▶ Task goal:
Give back an exact copy of the lines in the records below, from the line that has "1. the surface" through the line that has "unknowns $u$ and $v$.", and nothing besides.

** Supplied material follows **

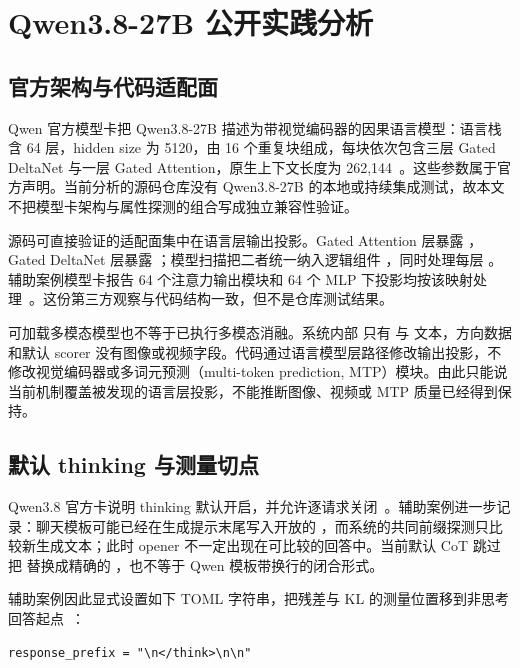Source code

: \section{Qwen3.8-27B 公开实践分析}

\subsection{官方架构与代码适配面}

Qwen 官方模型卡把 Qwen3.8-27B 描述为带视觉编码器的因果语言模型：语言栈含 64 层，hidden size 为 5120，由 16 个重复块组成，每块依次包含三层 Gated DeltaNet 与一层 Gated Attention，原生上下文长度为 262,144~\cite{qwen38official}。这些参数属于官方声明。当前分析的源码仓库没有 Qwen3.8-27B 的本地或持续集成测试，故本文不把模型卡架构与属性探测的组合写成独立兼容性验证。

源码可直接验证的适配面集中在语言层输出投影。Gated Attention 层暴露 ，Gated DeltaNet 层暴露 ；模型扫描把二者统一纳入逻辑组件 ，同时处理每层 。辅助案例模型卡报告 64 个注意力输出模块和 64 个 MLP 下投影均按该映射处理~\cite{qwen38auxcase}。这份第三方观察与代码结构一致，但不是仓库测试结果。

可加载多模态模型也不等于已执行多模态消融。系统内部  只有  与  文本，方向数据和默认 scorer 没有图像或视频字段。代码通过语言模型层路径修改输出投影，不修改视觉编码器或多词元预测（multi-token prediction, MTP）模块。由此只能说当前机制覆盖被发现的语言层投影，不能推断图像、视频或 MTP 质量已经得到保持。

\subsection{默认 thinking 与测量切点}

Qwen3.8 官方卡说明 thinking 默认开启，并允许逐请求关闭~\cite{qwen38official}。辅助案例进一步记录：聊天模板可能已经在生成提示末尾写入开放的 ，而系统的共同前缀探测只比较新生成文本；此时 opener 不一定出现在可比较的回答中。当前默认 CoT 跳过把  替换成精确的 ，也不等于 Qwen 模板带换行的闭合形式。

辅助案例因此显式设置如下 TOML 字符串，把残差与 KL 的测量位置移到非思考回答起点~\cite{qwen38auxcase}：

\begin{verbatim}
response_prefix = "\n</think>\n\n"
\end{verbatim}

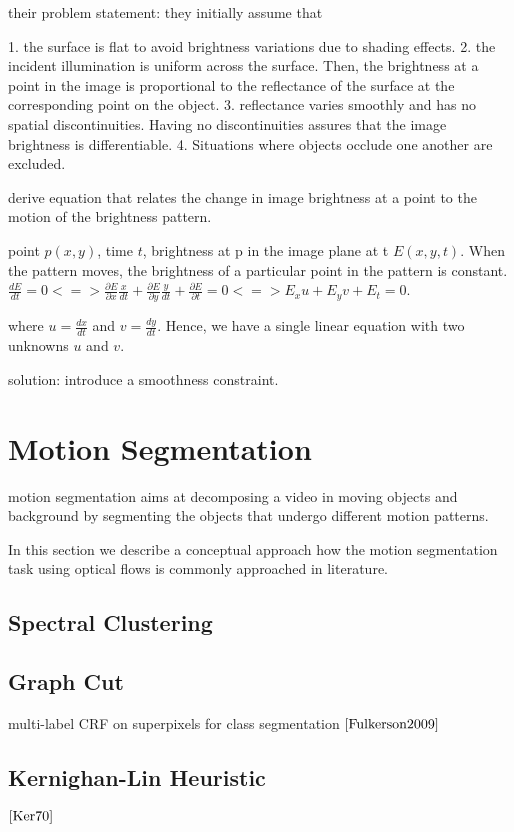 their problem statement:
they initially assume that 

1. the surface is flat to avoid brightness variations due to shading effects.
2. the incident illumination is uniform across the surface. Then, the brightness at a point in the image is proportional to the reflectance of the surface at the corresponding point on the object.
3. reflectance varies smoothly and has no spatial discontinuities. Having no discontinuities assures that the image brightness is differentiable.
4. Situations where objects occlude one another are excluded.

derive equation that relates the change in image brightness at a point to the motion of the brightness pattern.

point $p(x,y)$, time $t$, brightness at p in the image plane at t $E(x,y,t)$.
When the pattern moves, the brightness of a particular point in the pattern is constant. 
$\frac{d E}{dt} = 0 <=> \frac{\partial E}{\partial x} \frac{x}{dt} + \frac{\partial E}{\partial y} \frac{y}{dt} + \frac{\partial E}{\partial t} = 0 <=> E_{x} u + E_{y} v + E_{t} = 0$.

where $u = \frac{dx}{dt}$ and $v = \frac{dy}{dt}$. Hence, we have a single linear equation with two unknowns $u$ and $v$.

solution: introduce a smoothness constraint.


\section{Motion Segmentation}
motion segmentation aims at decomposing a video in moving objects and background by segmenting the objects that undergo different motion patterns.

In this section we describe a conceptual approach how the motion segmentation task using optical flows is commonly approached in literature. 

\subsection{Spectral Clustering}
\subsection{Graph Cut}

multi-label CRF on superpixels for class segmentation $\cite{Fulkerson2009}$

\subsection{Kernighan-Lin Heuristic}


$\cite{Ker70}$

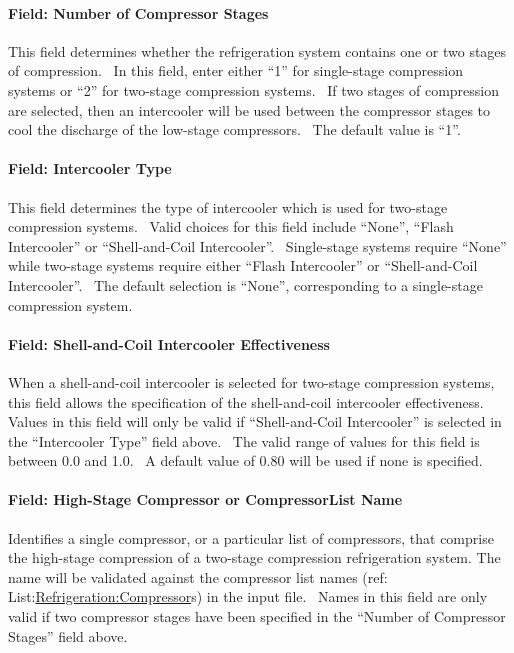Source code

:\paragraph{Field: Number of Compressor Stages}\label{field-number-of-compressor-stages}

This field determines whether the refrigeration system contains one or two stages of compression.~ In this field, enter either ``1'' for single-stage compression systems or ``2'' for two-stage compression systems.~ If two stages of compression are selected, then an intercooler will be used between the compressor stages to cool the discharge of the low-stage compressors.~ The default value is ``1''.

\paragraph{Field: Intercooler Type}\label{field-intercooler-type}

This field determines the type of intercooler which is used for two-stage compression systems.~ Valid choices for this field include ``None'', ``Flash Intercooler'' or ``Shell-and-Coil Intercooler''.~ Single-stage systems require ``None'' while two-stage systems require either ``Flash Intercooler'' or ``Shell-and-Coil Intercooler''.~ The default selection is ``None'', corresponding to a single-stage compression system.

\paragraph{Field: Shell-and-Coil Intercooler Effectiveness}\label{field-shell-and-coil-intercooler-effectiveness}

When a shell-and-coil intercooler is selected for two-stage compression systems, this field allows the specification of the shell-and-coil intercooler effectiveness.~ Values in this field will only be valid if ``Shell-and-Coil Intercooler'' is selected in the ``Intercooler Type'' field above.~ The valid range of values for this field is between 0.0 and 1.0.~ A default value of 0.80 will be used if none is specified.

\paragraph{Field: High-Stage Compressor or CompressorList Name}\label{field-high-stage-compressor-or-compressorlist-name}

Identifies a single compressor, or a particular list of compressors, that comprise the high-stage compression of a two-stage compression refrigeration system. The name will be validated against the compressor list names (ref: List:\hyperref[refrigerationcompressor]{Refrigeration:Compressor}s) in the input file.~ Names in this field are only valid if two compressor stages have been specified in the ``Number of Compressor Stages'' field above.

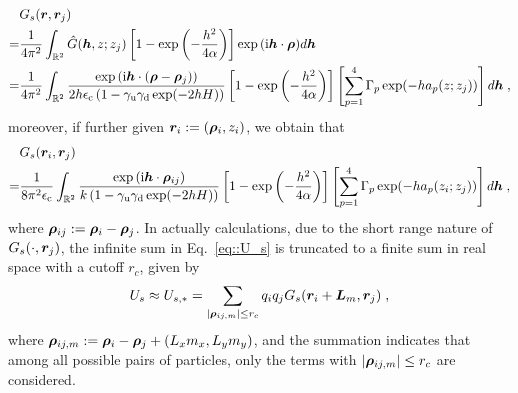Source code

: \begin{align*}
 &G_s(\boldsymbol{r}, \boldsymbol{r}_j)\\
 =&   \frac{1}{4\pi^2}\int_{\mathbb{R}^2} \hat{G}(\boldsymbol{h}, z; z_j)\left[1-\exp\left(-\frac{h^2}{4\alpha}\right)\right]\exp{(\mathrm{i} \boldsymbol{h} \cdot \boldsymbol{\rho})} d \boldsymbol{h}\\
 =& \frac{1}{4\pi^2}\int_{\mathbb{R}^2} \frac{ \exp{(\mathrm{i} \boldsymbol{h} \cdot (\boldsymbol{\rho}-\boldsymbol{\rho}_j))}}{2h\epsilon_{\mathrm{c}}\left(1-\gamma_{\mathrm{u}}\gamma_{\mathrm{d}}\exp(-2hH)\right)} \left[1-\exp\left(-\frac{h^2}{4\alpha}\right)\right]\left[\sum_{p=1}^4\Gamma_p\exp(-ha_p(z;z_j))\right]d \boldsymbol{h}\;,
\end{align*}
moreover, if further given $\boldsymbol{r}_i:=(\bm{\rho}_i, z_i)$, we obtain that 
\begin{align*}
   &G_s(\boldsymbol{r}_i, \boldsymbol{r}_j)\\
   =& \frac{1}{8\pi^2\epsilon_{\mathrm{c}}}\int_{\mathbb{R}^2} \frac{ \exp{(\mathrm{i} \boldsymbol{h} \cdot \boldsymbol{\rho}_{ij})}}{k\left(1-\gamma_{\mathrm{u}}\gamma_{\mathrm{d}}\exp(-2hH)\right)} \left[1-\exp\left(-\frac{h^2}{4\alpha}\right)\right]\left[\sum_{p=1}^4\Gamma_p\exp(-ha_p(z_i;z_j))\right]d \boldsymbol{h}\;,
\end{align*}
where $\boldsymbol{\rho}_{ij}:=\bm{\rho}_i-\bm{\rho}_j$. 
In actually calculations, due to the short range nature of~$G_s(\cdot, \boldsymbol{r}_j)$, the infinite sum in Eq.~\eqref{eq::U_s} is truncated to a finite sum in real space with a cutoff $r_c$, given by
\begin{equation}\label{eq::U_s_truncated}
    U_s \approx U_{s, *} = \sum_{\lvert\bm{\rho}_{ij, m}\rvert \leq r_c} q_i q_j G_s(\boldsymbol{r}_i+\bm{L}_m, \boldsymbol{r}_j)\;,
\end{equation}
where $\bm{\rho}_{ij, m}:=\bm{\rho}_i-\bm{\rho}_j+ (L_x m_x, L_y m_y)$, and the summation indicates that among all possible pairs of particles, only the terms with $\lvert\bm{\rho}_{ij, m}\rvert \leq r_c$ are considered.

** End of Supplied material **

▶ Answer box:
1. the surface is flat to avoid brightness variations due to shading effects.
2. the incident illumination is uniform across the surface. Then, the brightness at a point in the image is proportional to the reflectance of the surface at the corresponding point on the object.
3. reflectance varies smoothly and has no spatial discontinuities. Having no discontinuities assures that the image brightness is differentiable.
4. Situations where objects occlude one another are excluded.

derive equation that relates the change in image brightness at a point to the motion of the brightness pattern.

point $p(x,y)$, time $t$, brightness at p in the image plane at t $E(x,y,t)$.
When the pattern moves, the brightness of a particular point in the pattern is constant. 
$\frac{d E}{dt} = 0 <=> \frac{\partial E}{\partial x} \frac{x}{dt} + \frac{\partial E}{\partial y} \frac{y}{dt} + \frac{\partial E}{\partial t} = 0 <=> E_{x} u + E_{y} v + E_{t} = 0$.

where $u = \frac{dx}{dt}$ and $v = \frac{dy}{dt}$. Hence, we have a single linear equation with two unknowns $u$ and $v$.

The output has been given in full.